==== Information given

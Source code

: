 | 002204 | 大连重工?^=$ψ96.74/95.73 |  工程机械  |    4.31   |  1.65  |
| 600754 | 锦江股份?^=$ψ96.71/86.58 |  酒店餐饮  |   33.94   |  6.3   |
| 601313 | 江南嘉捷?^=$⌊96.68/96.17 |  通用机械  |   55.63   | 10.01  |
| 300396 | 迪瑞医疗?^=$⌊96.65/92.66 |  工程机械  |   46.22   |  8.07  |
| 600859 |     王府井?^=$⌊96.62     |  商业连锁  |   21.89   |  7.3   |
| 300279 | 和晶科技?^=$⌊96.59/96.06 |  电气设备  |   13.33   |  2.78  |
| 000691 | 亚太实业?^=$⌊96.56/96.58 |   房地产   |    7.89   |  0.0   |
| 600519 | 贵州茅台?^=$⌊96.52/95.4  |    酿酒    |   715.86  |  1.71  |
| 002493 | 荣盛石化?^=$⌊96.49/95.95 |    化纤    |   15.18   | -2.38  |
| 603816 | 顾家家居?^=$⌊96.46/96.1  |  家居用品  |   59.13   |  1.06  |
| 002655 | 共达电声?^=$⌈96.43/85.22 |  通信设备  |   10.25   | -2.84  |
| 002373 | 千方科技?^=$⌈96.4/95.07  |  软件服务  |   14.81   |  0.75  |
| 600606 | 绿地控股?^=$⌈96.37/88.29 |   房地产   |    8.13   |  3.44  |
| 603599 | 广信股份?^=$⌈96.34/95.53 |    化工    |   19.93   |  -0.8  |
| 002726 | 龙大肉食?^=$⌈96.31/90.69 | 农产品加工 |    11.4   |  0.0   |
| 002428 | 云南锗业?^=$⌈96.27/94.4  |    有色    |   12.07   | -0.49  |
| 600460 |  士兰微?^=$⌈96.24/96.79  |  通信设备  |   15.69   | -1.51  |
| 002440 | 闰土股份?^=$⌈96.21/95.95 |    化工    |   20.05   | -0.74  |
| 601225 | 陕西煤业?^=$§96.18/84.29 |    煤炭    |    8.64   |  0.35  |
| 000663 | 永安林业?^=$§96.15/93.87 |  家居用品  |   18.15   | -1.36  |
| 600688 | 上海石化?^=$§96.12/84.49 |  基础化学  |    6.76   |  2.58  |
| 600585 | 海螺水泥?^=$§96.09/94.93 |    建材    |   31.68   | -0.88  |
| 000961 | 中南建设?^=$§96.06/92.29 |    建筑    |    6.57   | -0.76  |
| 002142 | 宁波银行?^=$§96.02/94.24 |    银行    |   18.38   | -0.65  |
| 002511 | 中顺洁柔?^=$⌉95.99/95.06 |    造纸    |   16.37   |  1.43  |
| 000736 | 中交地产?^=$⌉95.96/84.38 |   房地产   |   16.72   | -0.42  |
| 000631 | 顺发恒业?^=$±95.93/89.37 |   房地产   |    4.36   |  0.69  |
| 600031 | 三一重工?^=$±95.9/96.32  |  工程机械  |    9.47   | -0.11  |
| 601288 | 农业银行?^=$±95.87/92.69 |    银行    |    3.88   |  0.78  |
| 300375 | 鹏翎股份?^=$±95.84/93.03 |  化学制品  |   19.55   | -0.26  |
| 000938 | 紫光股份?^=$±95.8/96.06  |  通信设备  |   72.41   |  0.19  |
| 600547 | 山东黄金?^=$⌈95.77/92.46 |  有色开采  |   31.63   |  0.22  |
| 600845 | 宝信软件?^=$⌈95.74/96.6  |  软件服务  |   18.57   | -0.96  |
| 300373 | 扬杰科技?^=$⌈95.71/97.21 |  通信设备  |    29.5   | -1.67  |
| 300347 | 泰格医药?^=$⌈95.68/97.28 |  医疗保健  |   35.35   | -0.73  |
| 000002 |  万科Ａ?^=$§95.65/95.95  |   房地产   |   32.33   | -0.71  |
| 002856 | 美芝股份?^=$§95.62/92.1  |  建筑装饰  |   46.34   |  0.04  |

========

#### What to do
A count is needed of the lines in this data that contain "家居用品"; give the number and no other text.

#### Response to the exercise
2